- _SUPPLIED RECORDS_
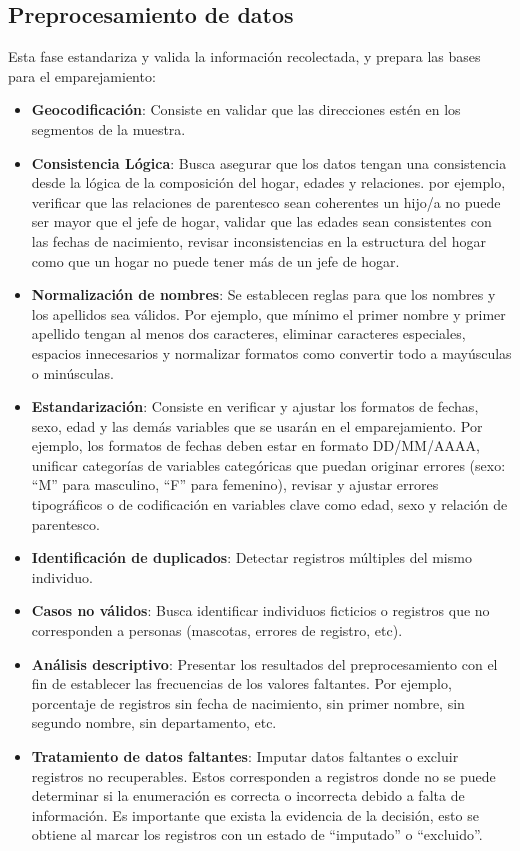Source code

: \documentclass[
  12pt,
]{book}
\providecommand{\tightlist}{%
  \setlength{\itemsep}{0pt}\setlength{\parskip}{0pt}}
\begin{document}
\subsection{Preprocesamiento de datos}\label{preprocesamiento-de-datos}

Esta fase estandariza y valida la información recolectada, y prepara las bases para el emparejamiento:

\begin{itemize}
\tightlist
\item
  \textbf{Geocodificación}: Consiste en validar que las direcciones estén en los segmentos de la muestra.
\item
  \textbf{Consistencia Lógica}: Busca asegurar que los datos tengan una consistencia desde la lógica de la composición del hogar, edades y relaciones. por ejemplo, verificar que las relaciones de parentesco sean coherentes un hijo/a no puede ser mayor que el jefe de hogar, validar que las edades sean consistentes con las fechas de nacimiento, revisar inconsistencias en la estructura del hogar como que un hogar no puede tener más de un jefe de hogar.
\item
  \textbf{Normalización de nombres}: Se establecen reglas para que los nombres y los apellidos sea válidos. Por ejemplo, que mínimo el primer nombre y primer apellido tengan al menos dos caracteres, eliminar caracteres especiales, espacios innecesarios y normalizar formatos como convertir todo a mayúsculas o minúsculas.
\item
  \textbf{Estandarización}: Consiste en verificar y ajustar los formatos de fechas, sexo, edad y las demás variables que se usarán en el emparejamiento. Por ejemplo, los formatos de fechas deben estar en formato DD/MM/AAAA, unificar categorías de variables categóricas que puedan originar errores (sexo: ``M'' para masculino, ``F'' para femenino), revisar y ajustar errores tipográficos o de codificación en variables clave como edad, sexo y relación de parentesco.
\item
  \textbf{Identificación de duplicados}: Detectar registros múltiples del mismo individuo.
\item
  \textbf{Casos no válidos}: Busca identificar individuos ficticios o registros que no corresponden a personas (mascotas, errores de registro, etc).
\item
  \textbf{Análisis descriptivo}: Presentar los resultados del preprocesamiento con el fin de establecer las frecuencias de los valores faltantes. Por ejemplo, porcentaje de registros sin fecha de nacimiento, sin primer nombre, sin segundo nombre, sin departamento, etc.
\item
  \textbf{Tratamiento de datos faltantes}: Imputar datos faltantes o excluir registros no recuperables. Estos corresponden a registros donde no se puede determinar si la enumeración es correcta o incorrecta debido a falta de información. Es importante que exista la evidencia de la decisión, esto se obtiene al marcar los registros con un estado de ``imputado'' o ``excluido''.
\end{itemize}
\end{document}
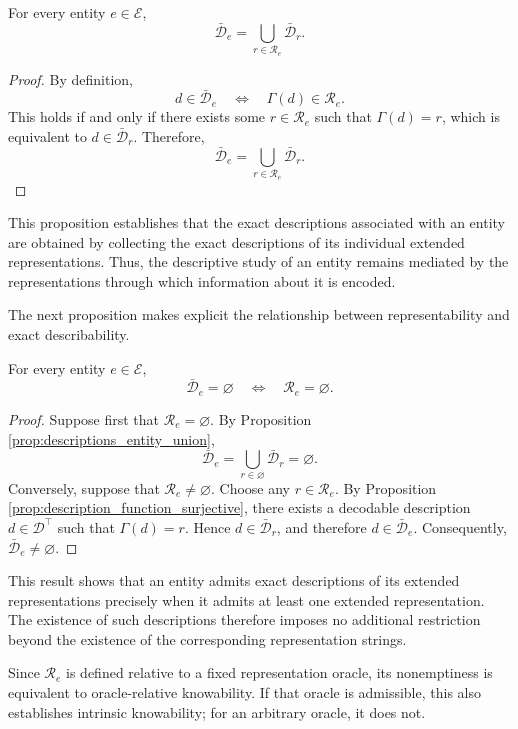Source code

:\begin{proposition}
\label{prop:descriptions_entity_union}
For every entity $e\in\mathcal{E}$,
\[
\bar{\mathcal{D}}_e = \bigcup_{r\in\mathcal{R}_e}\bar{\mathcal{D}}_r.
\]
\end{proposition}
\begin{proof}
By definition,
\[
d\in\bar{\mathcal{D}}_e \quad\Longleftrightarrow\quad \Gamma(d)\in\mathcal{R}_e.
\]
This holds if and only if there exists some $r\in\mathcal{R}_e$ such that $\Gamma(d)=r$, which is equivalent to $d\in\bar{\mathcal{D}}_r$. Therefore,
\[
\bar{\mathcal{D}}_e = \bigcup_{r\in\mathcal{R}_e} \bar{\mathcal{D}}_r.
\]
\end{proof}

This proposition establishes that the exact descriptions associated with an entity are obtained by collecting the exact descriptions of its individual extended representations. Thus, the descriptive study of an entity remains mediated by the representations through which information about it is encoded.

The next proposition makes explicit the relationship between representability and exact describability.

\begin{proposition}
\label{prop:descriptions_entity_empty_iff_repr_empty}
For every entity $e\in\mathcal{E}$,
\[
\bar{\mathcal{D}}_e=\varnothing \quad\Longleftrightarrow\quad \mathcal{R}_e=\varnothing.
\]
\end{proposition}
\begin{proof}
Suppose first that $\mathcal{R}_e=\varnothing$. By Proposition \ref{prop:descriptions_entity_union},
\[
\bar{\mathcal{D}}_e = \bigcup_{r\in\varnothing}\bar{\mathcal{D}}_r = \varnothing.
\]
Conversely, suppose that $\mathcal{R}_e\neq\varnothing$. Choose any $r\in\mathcal{R}_e$. By Proposition \ref{prop:description_function_surjective}, there exists a decodable description $d\in\mathcal{D}^\top$ such that $\Gamma(d)=r$. Hence $d\in\bar{\mathcal{D}}_r$, and therefore $d\in\bar{\mathcal{D}}_e$. Consequently, $\bar{\mathcal{D}}_e\neq\varnothing$.
\end{proof}

This result shows that an entity admits exact descriptions of its extended representations precisely when it admits at least one extended representation. The existence of such descriptions therefore imposes no additional restriction beyond the existence of the corresponding representation strings.

Since $\mathcal{R}_e$ is defined relative to a fixed representation oracle, its nonemptiness is equivalent to oracle-relative knowability. If that oracle is admissible, this also establishes intrinsic knowability; for an arbitrary oracle, it does not.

- _ACTIVITY_
Lines from the entries that contain the string "preprocesamiento" are what must be copied.

- _TASK OUTPUT_
\subsection{Preprocesamiento de datos}\label{preprocesamiento-de-datos}
  \textbf{Análisis descriptivo}: Presentar los resultados del preprocesamiento con el fin de establecer las frecuencias de los valores faltantes. Por ejemplo, porcentaje de registros sin fecha de nacimiento, sin primer nombre, sin segundo nombre, sin departamento, etc.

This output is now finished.